Stored data entries
-=-=-=-=-

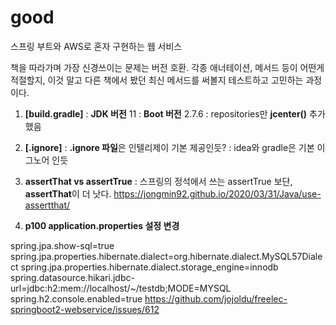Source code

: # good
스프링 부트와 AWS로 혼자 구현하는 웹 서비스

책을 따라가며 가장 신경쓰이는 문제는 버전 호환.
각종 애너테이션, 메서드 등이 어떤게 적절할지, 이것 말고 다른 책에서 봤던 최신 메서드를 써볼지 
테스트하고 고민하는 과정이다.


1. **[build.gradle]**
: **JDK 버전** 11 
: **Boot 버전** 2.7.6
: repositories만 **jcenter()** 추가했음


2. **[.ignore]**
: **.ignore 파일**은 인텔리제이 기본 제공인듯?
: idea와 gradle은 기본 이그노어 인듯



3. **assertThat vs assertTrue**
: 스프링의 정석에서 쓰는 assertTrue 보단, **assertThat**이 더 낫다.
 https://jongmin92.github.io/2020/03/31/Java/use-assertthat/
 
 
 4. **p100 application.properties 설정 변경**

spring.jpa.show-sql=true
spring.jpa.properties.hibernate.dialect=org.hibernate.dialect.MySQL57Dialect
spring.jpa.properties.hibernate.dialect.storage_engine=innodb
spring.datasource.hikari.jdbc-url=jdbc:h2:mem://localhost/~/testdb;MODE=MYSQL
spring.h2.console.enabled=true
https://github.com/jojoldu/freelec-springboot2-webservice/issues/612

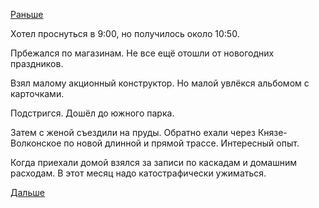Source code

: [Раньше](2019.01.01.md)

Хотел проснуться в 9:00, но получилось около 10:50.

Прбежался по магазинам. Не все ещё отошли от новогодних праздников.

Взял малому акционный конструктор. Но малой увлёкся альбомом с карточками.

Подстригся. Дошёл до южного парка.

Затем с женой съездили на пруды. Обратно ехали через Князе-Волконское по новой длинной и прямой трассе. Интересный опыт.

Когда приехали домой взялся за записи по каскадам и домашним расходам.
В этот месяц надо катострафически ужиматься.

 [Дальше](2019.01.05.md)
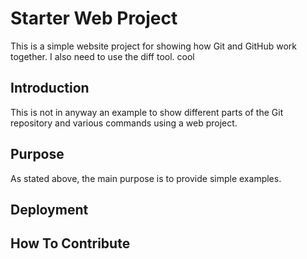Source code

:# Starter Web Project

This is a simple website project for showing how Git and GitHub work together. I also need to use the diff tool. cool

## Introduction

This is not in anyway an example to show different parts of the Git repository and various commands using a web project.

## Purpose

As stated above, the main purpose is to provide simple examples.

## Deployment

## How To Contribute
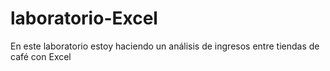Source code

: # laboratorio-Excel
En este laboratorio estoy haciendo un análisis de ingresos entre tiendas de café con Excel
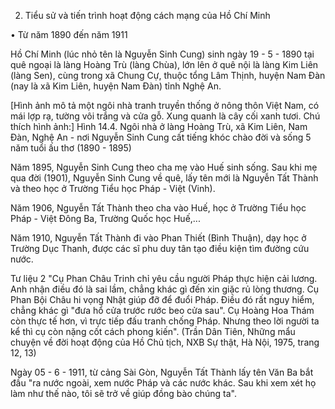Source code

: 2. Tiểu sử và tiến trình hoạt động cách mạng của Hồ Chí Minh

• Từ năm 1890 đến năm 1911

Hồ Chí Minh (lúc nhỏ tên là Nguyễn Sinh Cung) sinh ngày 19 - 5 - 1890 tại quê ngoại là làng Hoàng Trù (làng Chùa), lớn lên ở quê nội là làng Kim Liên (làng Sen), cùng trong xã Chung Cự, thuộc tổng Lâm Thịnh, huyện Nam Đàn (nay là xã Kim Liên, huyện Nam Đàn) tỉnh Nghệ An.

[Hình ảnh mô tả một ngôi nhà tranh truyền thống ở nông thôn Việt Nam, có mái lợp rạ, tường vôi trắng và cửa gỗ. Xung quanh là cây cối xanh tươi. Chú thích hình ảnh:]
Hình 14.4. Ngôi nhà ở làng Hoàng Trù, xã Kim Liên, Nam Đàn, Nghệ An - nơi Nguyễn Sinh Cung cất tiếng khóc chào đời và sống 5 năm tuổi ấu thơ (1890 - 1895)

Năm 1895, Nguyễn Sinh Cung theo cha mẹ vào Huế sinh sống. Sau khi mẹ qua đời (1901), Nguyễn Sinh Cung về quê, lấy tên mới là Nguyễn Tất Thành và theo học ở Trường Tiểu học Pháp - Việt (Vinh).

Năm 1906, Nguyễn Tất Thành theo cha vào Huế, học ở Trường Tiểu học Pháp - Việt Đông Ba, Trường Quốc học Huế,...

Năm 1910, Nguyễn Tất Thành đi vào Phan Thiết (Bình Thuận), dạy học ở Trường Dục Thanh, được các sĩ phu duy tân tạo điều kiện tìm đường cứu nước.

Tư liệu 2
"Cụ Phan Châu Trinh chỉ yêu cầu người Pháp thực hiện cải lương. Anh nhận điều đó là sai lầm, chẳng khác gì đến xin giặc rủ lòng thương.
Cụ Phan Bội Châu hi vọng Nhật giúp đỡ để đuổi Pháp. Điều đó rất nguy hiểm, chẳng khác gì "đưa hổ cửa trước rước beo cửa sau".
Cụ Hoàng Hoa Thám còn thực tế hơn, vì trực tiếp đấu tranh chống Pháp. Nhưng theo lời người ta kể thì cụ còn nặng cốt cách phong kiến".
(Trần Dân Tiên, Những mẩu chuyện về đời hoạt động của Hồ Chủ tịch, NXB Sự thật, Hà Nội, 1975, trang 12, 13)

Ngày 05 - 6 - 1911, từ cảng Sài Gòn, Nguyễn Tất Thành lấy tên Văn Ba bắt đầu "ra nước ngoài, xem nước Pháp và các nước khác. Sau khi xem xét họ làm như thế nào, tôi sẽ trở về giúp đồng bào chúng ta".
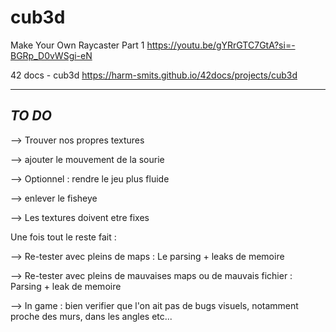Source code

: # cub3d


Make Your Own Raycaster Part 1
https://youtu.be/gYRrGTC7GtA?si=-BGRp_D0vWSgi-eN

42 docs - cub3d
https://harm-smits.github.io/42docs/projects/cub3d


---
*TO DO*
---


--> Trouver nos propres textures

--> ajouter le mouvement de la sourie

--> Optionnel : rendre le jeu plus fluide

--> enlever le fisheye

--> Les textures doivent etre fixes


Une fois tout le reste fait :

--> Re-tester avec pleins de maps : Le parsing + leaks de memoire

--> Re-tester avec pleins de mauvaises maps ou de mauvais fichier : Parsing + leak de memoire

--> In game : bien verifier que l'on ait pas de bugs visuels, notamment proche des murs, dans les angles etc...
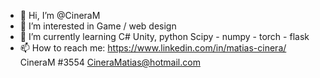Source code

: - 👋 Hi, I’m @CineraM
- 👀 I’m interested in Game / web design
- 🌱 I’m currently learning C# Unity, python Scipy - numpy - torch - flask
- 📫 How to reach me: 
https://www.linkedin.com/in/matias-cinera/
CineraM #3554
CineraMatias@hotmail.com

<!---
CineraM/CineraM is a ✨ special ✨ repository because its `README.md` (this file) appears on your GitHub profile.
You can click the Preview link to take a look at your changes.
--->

-=-=-=-=-

■ **Instructions to follow**
Write out the entries again, word for word. No images.

■ **Expected answer**
Source code

: # good
스프링 부트와 AWS로 혼자 구현하는 웹 서비스

책을 따라가며 가장 신경쓰이는 문제는 버전 호환.
각종 애너테이션, 메서드 등이 어떤게 적절할지, 이것 말고 다른 책에서 봤던 최신 메서드를 써볼지 
테스트하고 고민하는 과정이다.


1. **[build.gradle]**
: **JDK 버전** 11 
: **Boot 버전** 2.7.6
: repositories만 **jcenter()** 추가했음


2. **[.ignore]**
: **.ignore 파일**은 인텔리제이 기본 제공인듯?
: idea와 gradle은 기본 이그노어 인듯



3. **assertThat vs assertTrue**
: 스프링의 정석에서 쓰는 assertTrue 보단, **assertThat**이 더 낫다.
 https://jongmin92.github.io/2020/03/31/Java/use-assertthat/
 
 
 4. **p100 application.properties 설정 변경**

spring.jpa.show-sql=true
spring.jpa.properties.hibernate.dialect=org.hibernate.dialect.MySQL57Dialect
spring.jpa.properties.hibernate.dialect.storage_engine=innodb
spring.datasource.hikari.jdbc-url=jdbc:h2:mem://localhost/~/testdb;MODE=MYSQL
spring.h2.console.enabled=true
https://github.com/jojoldu/freelec-springboot2-webservice/issues/612

Source code

: [Раньше](2019.01.01.md)

Хотел проснуться в 9:00, но получилось около 10:50.

Прбежался по магазинам. Не все ещё отошли от новогодних праздников.

Взял малому акционный конструктор. Но малой увлёкся альбомом с карточками.

Подстригся. Дошёл до южного парка.

Затем с женой съездили на пруды. Обратно ехали через Князе-Волконское по новой длинной и прямой трассе. Интересный опыт.

Когда приехали домой взялся за записи по каскадам и домашним расходам.
В этот месяц надо катострафически ужиматься.

 [Дальше](2019.01.05.md)
Source code

:# Starter Web Project

This is a simple website project for showing how Git and GitHub work together. I also need to use the diff tool. cool

## Introduction

This is not in anyway an example to show different parts of the Git repository and various commands using a web project.

## Purpose

As stated above, the main purpose is to provide simple examples.

## Deployment

## How To Contribute
Source code

: # laboratorio-Excel
En este laboratorio estoy haciendo un análisis de ingresos entre tiendas de café con Excel
Source code

: 2. Tiểu sử và tiến trình hoạt động cách mạng của Hồ Chí Minh

• Từ năm 1890 đến năm 1911

Hồ Chí Minh (lúc nhỏ tên là Nguyễn Sinh Cung) sinh ngày 19 - 5 - 1890 tại quê ngoại là làng Hoàng Trù (làng Chùa), lớn lên ở quê nội là làng Kim Liên (làng Sen), cùng trong xã Chung Cự, thuộc tổng Lâm Thịnh, huyện Nam Đàn (nay là xã Kim Liên, huyện Nam Đàn) tỉnh Nghệ An.

[Hình ảnh mô tả một ngôi nhà tranh truyền thống ở nông thôn Việt Nam, có mái lợp rạ, tường vôi trắng và cửa gỗ. Xung quanh là cây cối xanh tươi. Chú thích hình ảnh:]
Hình 14.4. Ngôi nhà ở làng Hoàng Trù, xã Kim Liên, Nam Đàn, Nghệ An - nơi Nguyễn Sinh Cung cất tiếng khóc chào đời và sống 5 năm tuổi ấu thơ (1890 - 1895)

Năm 1895, Nguyễn Sinh Cung theo cha mẹ vào Huế sinh sống. Sau khi mẹ qua đời (1901), Nguyễn Sinh Cung về quê, lấy tên mới là Nguyễn Tất Thành và theo học ở Trường Tiểu học Pháp - Việt (Vinh).

Năm 1906, Nguyễn Tất Thành theo cha vào Huế, học ở Trường Tiểu học Pháp - Việt Đông Ba, Trường Quốc học Huế,...

Năm 1910, Nguyễn Tất Thành đi vào Phan Thiết (Bình Thuận), dạy học ở Trường Dục Thanh, được các sĩ phu duy tân tạo điều kiện tìm đường cứu nước.

Tư liệu 2
"Cụ Phan Châu Trinh chỉ yêu cầu người Pháp thực hiện cải lương. Anh nhận điều đó là sai lầm, chẳng khác gì đến xin giặc rủ lòng thương.
Cụ Phan Bội Châu hi vọng Nhật giúp đỡ để đuổi Pháp. Điều đó rất nguy hiểm, chẳng khác gì "đưa hổ cửa trước rước beo cửa sau".
Cụ Hoàng Hoa Thám còn thực tế hơn, vì trực tiếp đấu tranh chống Pháp. Nhưng theo lời người ta kể thì cụ còn nặng cốt cách phong kiến".
(Trần Dân Tiên, Những mẩu chuyện về đời hoạt động của Hồ Chủ tịch, NXB Sự thật, Hà Nội, 1975, trang 12, 13)

Ngày 05 - 6 - 1911, từ cảng Sài Gòn, Nguyễn Tất Thành lấy tên Văn Ba bắt đầu "ra nước ngoài, xem nước Pháp và các nước khác. Sau khi xem xét họ làm như thế nào, tôi sẽ trở về giúp đồng bào chúng ta".
Source code

: # cub3d


Make Your Own Raycaster Part 1
https://youtu.be/gYRrGTC7GtA?si=-BGRp_D0vWSgi-eN

42 docs - cub3d
https://harm-smits.github.io/42docs/projects/cub3d


---
*TO DO*
---


--> Trouver nos propres textures

--> ajouter le mouvement de la sourie

--> Optionnel : rendre le jeu plus fluide

--> enlever le fisheye

--> Les textures doivent etre fixes


Une fois tout le reste fait :

--> Re-tester avec pleins de maps : Le parsing + leaks de memoire

--> Re-tester avec pleins de mauvaises maps ou de mauvais fichier : Parsing + leak de memoire

--> In game : bien verifier que l'on ait pas de bugs visuels, notamment proche des murs, dans les angles etc...
Source code

: - 👋 Hi, I’m @CineraM
- 👀 I’m interested in Game / web design
- 🌱 I’m currently learning C# Unity, python Scipy - numpy - torch - flask
- 📫 How to reach me: 
https://www.linkedin.com/in/matias-cinera/
CineraM #3554
CineraMatias@hotmail.com

<!---
CineraM/CineraM is a ✨ special ✨ repository because its `README.md` (this file) appears on your GitHub profile.
You can click the Preview link to take a look at your changes.
--->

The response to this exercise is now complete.